What to produce: Give back exactly the lines from the one holding "3. Uruchom Live Server" to the last line of the entries, both included, and nothing more.
· · · · · · ·
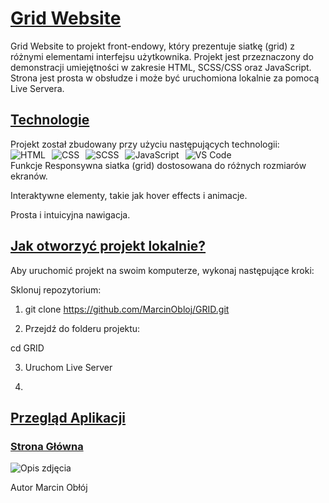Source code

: <h1 style="text-decoration: underline;">Grid Website</h1>
Grid Website to projekt front-endowy, który prezentuje siatkę (grid) z różnymi elementami interfejsu użytkownika. Projekt jest przeznaczony do demonstracji umiejętności w zakresie HTML, SCSS/CSS oraz JavaScript. Strona jest prosta w obsłudze i może być uruchomiona lokalnie za pomocą Live Servera.


<h2 style="text-decoration: underline;">Technologie</h2>
Projekt został zbudowany przy użyciu następujących technologii:

<div style="display: flex; gap: 10px; align-items: center;"> <img src="https://img.icons8.com/color/48/000000/html-5.png" alt="HTML" title="HTML"/> <img src="https://img.icons8.com/color/48/000000/css3.png" alt="CSS" title="CSS"/> <img src="https://img.icons8.com/color/48/000000/sass.png" alt="SCSS" title="SCSS"/> <img src="https://img.icons8.com/color/48/000000/javascript.png" alt="JavaScript" title="JavaScript"/> <img src="https://img.icons8.com/color/48/000000/visual-studio-code-2019.png" alt="VS Code" title="VS Code"/> </div>
Funkcje
Responsywna siatka (grid) dostosowana do różnych rozmiarów ekranów.

Interaktywne elementy, takie jak hover effects i animacje.

Prosta i intuicyjna nawigacja.

<h2 style="text-decoration: underline;">Jak otworzyć projekt lokalnie?</h2>
Aby uruchomić projekt na swoim komputerze, wykonaj następujące kroki:

Sklonuj repozytorium:

1. git clone https://github.com/MarcinObloj/GRID.git

2. Przejdź do folderu projektu:

 cd GRID

3. Uruchom Live Server

4. 
<h2 style="text-decoration: underline;">Przegląd Aplikacji</h2>

<h3 style="text-decoration: underline;">Strona Główna</h2>

![Opis zdjęcia]([https://i.imgur.com/FrUR9Uj.png](https://i.imgur.com/U6PYis6.png))

Autor
Marcin Obłój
· · · · · · ·
Task result:
3. Uruchom Live Server

4. 
<h2 style="text-decoration: underline;">Przegląd Aplikacji</h2>

<h3 style="text-decoration: underline;">Strona Główna</h2>

![Opis zdjęcia]([https://i.imgur.com/FrUR9Uj.png](https://i.imgur.com/U6PYis6.png))

Autor
Marcin Obłój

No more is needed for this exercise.